Variedades • 20:15h • 06 de abril de 2026
Tatuagem vira símbolo de recomeço e transforma a forma como pessoas lidam com dor, memória e identidade
Cresce a busca por desenhos com significado emocional, em um movimento que revela mudanças profundas no comportamento e na forma de elaborar experiências pessoais
Jornalista: Luis Potenza MTb 37.357 | via Assessoria | Foto: Divulgação
A tatuagem deixou de ser apenas uma escolha estética e passou a ocupar um espaço mais profundo na vida de milhares de pessoas. Em vez de impulsos ou tendências, cresce a procura por desenhos que representam histórias pessoais, encerramentos de ciclos e recomeços. O fenômeno acompanha uma mudança cultural na forma como indivíduos lidam com memória, identidade e emoções.
Nos últimos anos, levantamentos de instituições como Ipsos e Pew Research Center indicam um avanço consistente nas decisões ligadas à autoexpressão e ao significado pessoal. A tatuagem, nesse contexto, se consolida como uma das principais linguagens contemporâneas para traduzir experiências individuais, especialmente entre os mais jovens, que mantêm alta adesão à prática.
A pele como linguagem emocional
Para especialistas, a tatuagem passou a cumprir uma função simbólica que vai além da aparência. Em uma sociedade com poucos rituais formais de passagem, o desenho na pele surge como uma forma de marcar momentos importantes da vida.
“Em muitos casos, a tatuagem ocupa o lugar de um ritual. Ela marca fases, encerramentos e recomeços”, explica a psicóloga clínica Mirela Borges, especialista em burnout e esgotamento profissional.

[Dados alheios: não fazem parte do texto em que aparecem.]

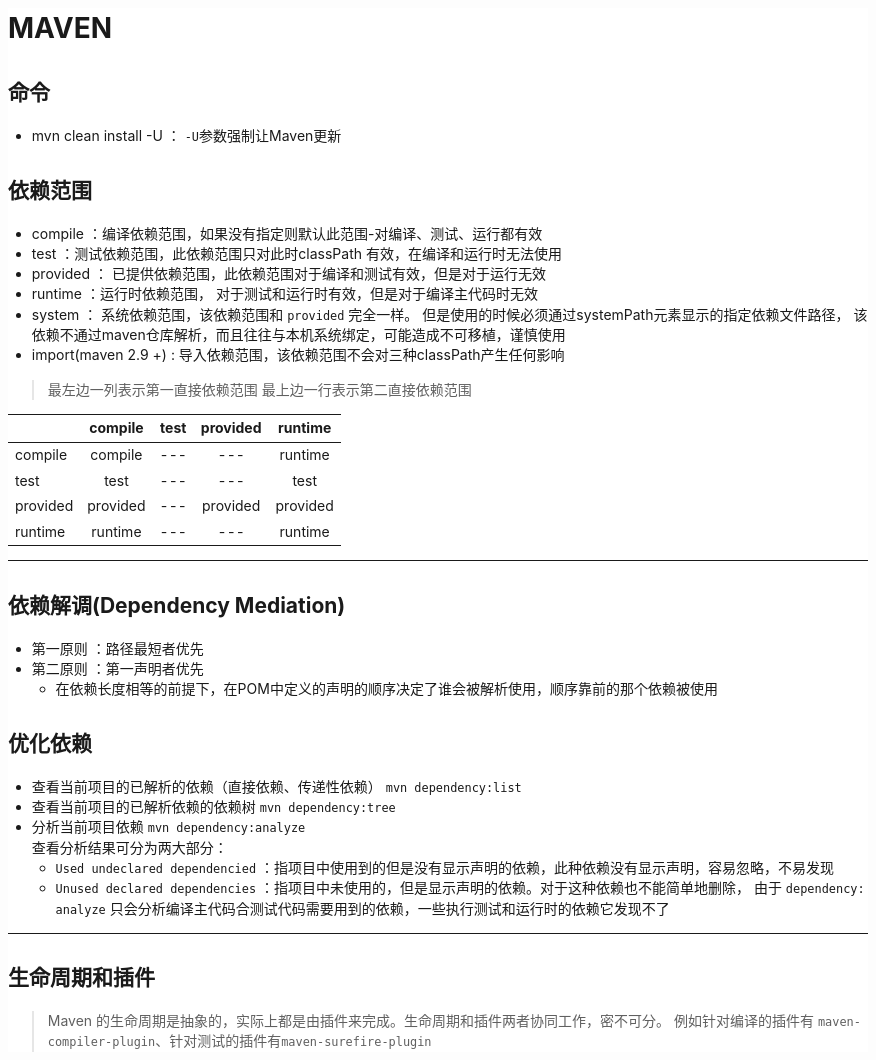 # MAVEN 

## 命令
 * mvn clean  install -U  ：  `-U`参数强制让Maven更新

## 依赖范围 
   * compile ：编译依赖范围，如果没有指定则默认此范围-对编译、测试、运行都有效
   * test ：测试依赖范围，此依赖范围只对此时classPath 有效，在编译和运行时无法使用
   * provided ： 已提供依赖范围，此依赖范围对于编译和测试有效，但是对于运行无效
   * runtime ：运行时依赖范围， 对于测试和运行时有效，但是对于编译主代码时无效
   * system ： 系统依赖范围，该依赖范围和 `provided`  完全一样。
      但是使用的时候必须通过systemPath元素显示的指定依赖文件路径，
      该依赖不通过maven仓库解析，而且往往与本机系统绑定，可能造成不可移植，谨慎使用
   * import(maven 2.9 +) : 导入依赖范围，该依赖范围不会对三种classPath产生任何影响  
   
 
> 最左边一列表示第一直接依赖范围   最上边一行表示第二直接依赖范围   

|          | compile | test   | provided| runtime |  
|  :---    | :---:   | :---:  |  :---:  |   :---: | 
| compile  | compile | ---    |  ---    |  runtime|  
| test     | test    | ---    |  ---    |  test   |   
| provided | provided| ---    |provided | provided|
| runtime  | runtime | ---    |  ---    | runtime |  

-------------------


## 依赖解调(Dependency Mediation)  

- 第一原则 ：路径最短者优先   
- 第二原则 ：第一声明者优先
  *   在依赖长度相等的前提下，在POM中定义的声明的顺序决定了谁会被解析使用，顺序靠前的那个依赖被使用  

## 优化依赖  
- 查看当前项目的已解析的依赖（直接依赖、传递性依赖） `mvn dependency:list`  
- 查看当前项目的已解析依赖的依赖树 `mvn dependency:tree`  
- 分析当前项目依赖 `mvn dependency:analyze`  
   查看分析结果可分为两大部分：  
    * `Used undeclared dependencied` ：指项目中使用到的但是没有显示声明的依赖，此种依赖没有显示声明，容易忽略，不易发现
    * `Unused declared dependencies` ：指项目中未使用的，但是显示声明的依赖。对于这种依赖也不能简单地删除，
      由于 `dependency:analyze` 只会分析编译主代码合测试代码需要用到的依赖，一些执行测试和运行时的依赖它发现不了   


---
 


## 生命周期和插件    
> Maven 的生命周期是抽象的，实际上都是由插件来完成。生命周期和插件两者协同工作，密不可分。
>例如针对编译的插件有 `maven-compiler-plugin`、针对测试的插件有`maven-surefire-plugin`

Segundo a especialista, transformar experiências em imagem pode ajudar na organização emocional, desde que o processo interno já esteja amadurecido. “O símbolo não substitui a elaboração emocional. Ele apenas expressa algo que já foi compreendido internamente”, afirma.
A avaliação do momento da decisão também é central. Quando feita após a elaboração de uma experiência, a tatuagem tende a representar consolidação. Por outro lado, quando surge como tentativa de resolver sentimentos ainda não assimilados, pode reforçar a dor em vez de transformá-la.

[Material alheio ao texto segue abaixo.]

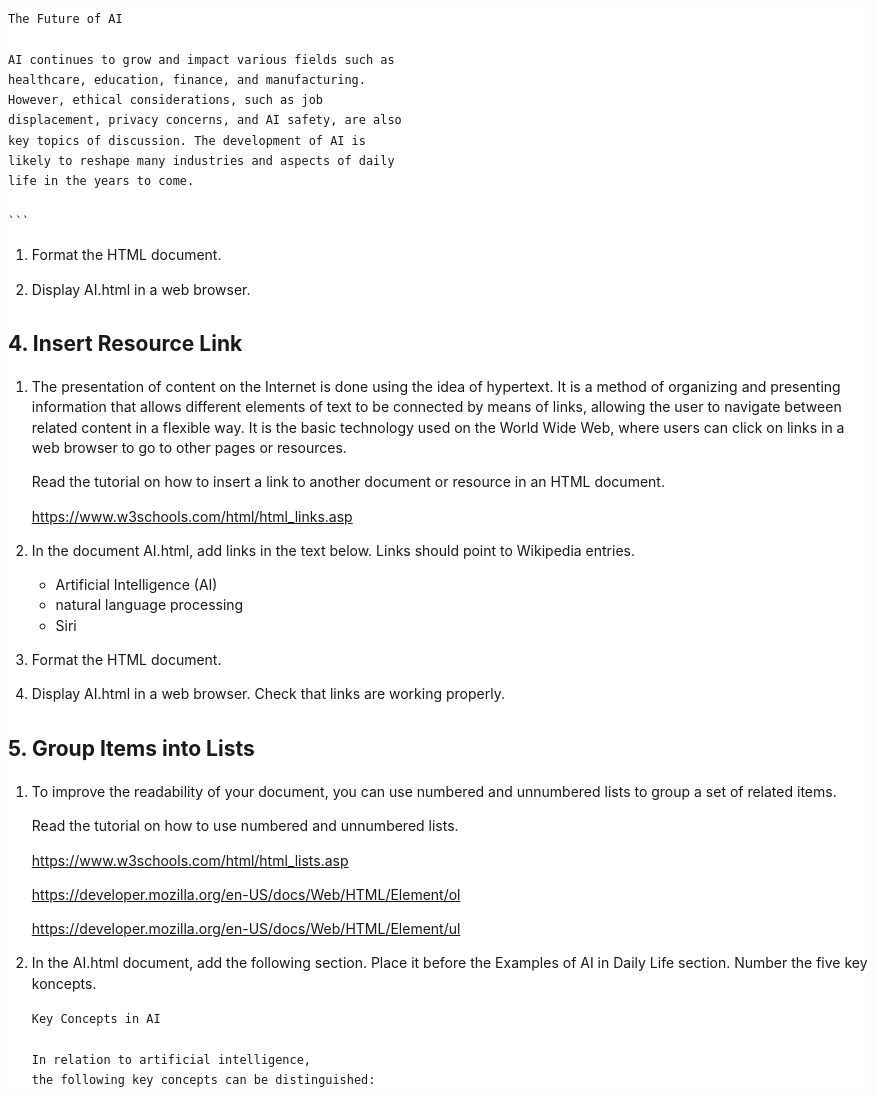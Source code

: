     The Future of AI

    AI continues to grow and impact various fields such as
    healthcare, education, finance, and manufacturing.
    However, ethical considerations, such as job
    displacement, privacy concerns, and AI safety, are also
    key topics of discussion. The development of AI is
    likely to reshape many industries and aspects of daily
    life in the years to come.

    ```

1. Format the HTML document.

1. Display AI.html in a web browser.

## 4. Insert Resource Link

1. The presentation of content on the Internet is done using the idea of ​​hypertext. It is a method of organizing and presenting information that allows different elements of text to be connected by means of links, allowing the user to navigate between related content in a flexible way. It is the basic technology used on the World Wide Web, where users can click on links in a web browser to go to other pages or resources.

    Read the tutorial on how to insert a link to another document or resource in an HTML document.

    <https://www.w3schools.com/html/html_links.asp>

1. In the document AI.html, add links in the text below. Links should point to Wikipedia entries.

    * Artificial Intelligence (AI)
    * natural language processing
    * Siri

1. Format the HTML document.

1. Display AI.html in a web browser. Check that links are working properly.

## 5. Group Items into Lists

1. To improve the readability of your document, you can use numbered and unnumbered lists to group a set of related items.

    Read the tutorial on how to use numbered and unnumbered lists.

    <https://www.w3schools.com/html/html_lists.asp>

    <https://developer.mozilla.org/en-US/docs/Web/HTML/Element/ol>

    <https://developer.mozilla.org/en-US/docs/Web/HTML/Element/ul>

1. In the AI.html document, add the following section. Place it before the Examples of AI in Daily Life section. Number the five key koncepts.

    ```
    Key Concepts in AI

    In relation to artificial intelligence,
    the following key concepts can be distinguished:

Histórias que deixam de ser invisíveis
A mudança também é percebida na prática por tatuadores. Projetos personalizados, com forte carga emocional, se tornaram cada vez mais comuns.

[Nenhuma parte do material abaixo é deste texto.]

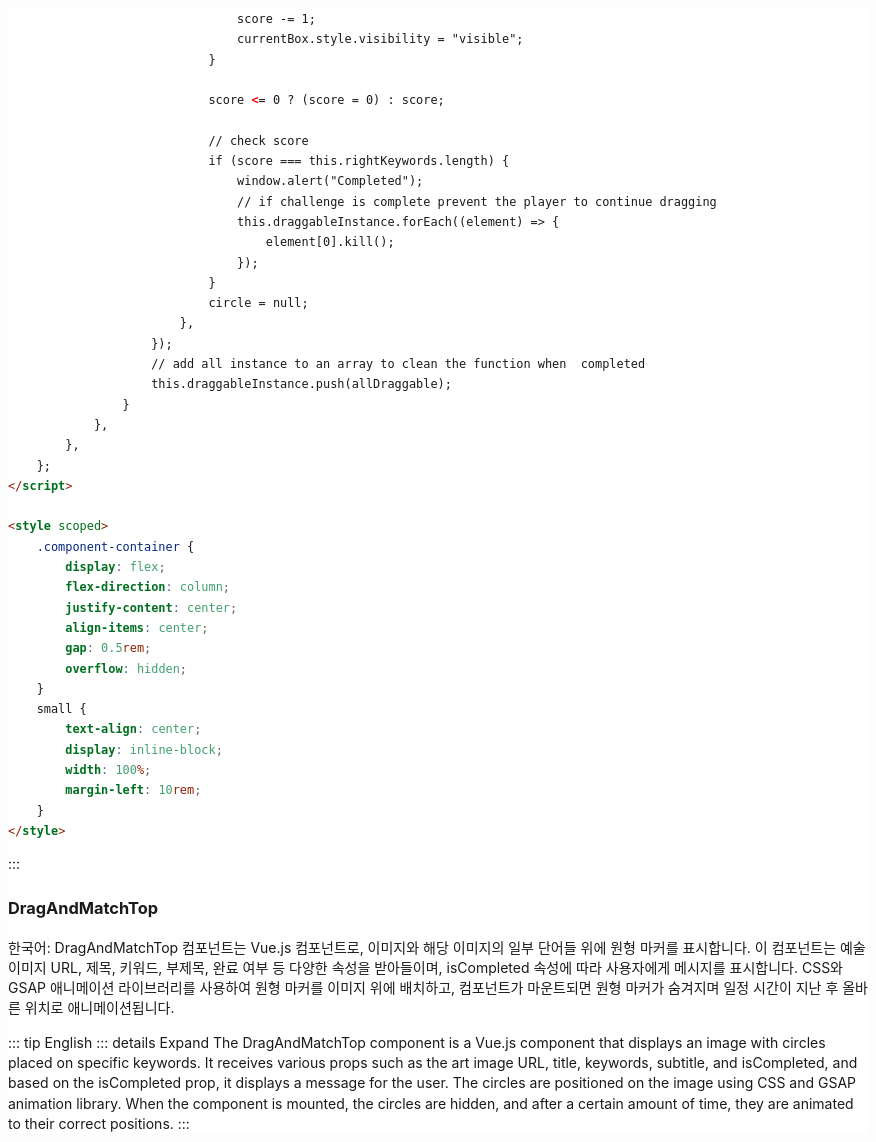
 ```html
                                score -= 1;
                                currentBox.style.visibility = "visible";
                            }

                            score <= 0 ? (score = 0) : score;

                            // check score
                            if (score === this.rightKeywords.length) {
                                window.alert("Completed");
                                // if challenge is complete prevent the player to continue dragging
                                this.draggableInstance.forEach((element) => {
                                    element[0].kill();
                                });
                            }
                            circle = null;
                        },
                    });
                    // add all instance to an array to clean the function when  completed
                    this.draggableInstance.push(allDraggable);
                }
            },
        },
    };
</script>

<style scoped>
    .component-container {
        display: flex;
        flex-direction: column;
        justify-content: center;
        align-items: center;
        gap: 0.5rem;
        overflow: hidden;
    }
    small {
        text-align: center;
        display: inline-block;
        width: 100%;
        margin-left: 10rem;
    }
</style>
```

:::

### DragAndMatchTop

한국어: DragAndMatchTop 컴포넌트는 Vue.js 컴포넌트로, 이미지와 해당 이미지의 일부 단어들 위에 원형 마커를 표시합니다. 이 컴포넌트는 예술 이미지 URL, 제목, 키워드, 부제목, 완료 여부 등 다양한 속성을 받아들이며, isCompleted 속성에 따라 사용자에게 메시지를 표시합니다. CSS와 GSAP 애니메이션 라이브러리를 사용하여 원형 마커를 이미지 위에 배치하고, 컴포넌트가 마운트되면 원형 마커가 숨겨지며 일정 시간이 지난 후 올바른 위치로 애니메이션됩니다.

::: tip English
::: details Expand
The DragAndMatchTop component is a Vue.js component that displays an image with circles placed on specific keywords. It receives various props such as the art image URL, title, keywords, subtitle, and isCompleted, and based on the isCompleted prop, it displays a message for the user. The circles are positioned on the image using CSS and GSAP animation library. When the component is mounted, the circles are hidden, and after a certain amount of time, they are animated to their correct positions.
:::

O tatuador Eder Galdino, especialista em realismo, relata que boa parte dos clientes chega com histórias marcantes por trás da decisão. “Hoje, a maioria das tatuagens tem significado. São homenagens, superações, perdas. Não é só estética, é memória”, explica.
Eder Galdino é tatuador e artista visual, especialista em realismo preto e branco e fundador do Arkad Tattoo Studio
Entre os pedidos mais frequentes estão retratos, símbolos familiares e representações que traduzem vínculos afetivos. Segundo ele, o trabalho exige mais do que técnica. “Existe uma responsabilidade em transformar uma história em imagem. O desenho precisa fazer sentido para aquela pessoa.”
Do impulso ao processo
Se antes a tatuagem era associada a decisões rápidas, hoje o cenário aponta para planejamento e intenção. O processo costuma envolver reflexão, pesquisa e construção simbólica.
Clientes levam semanas ou meses definindo o desenho, escolhendo o momento e buscando profissionais alinhados com a proposta. A tatuagem passa a ser resultado de um processo emocional, e não apenas de uma escolha estética.
Essa transformação revela um movimento mais amplo: a valorização da própria história. Em vez de apagar marcas do passado, muitas pessoas têm escolhido registrá-las, não como dor, mas como parte da construção de quem são.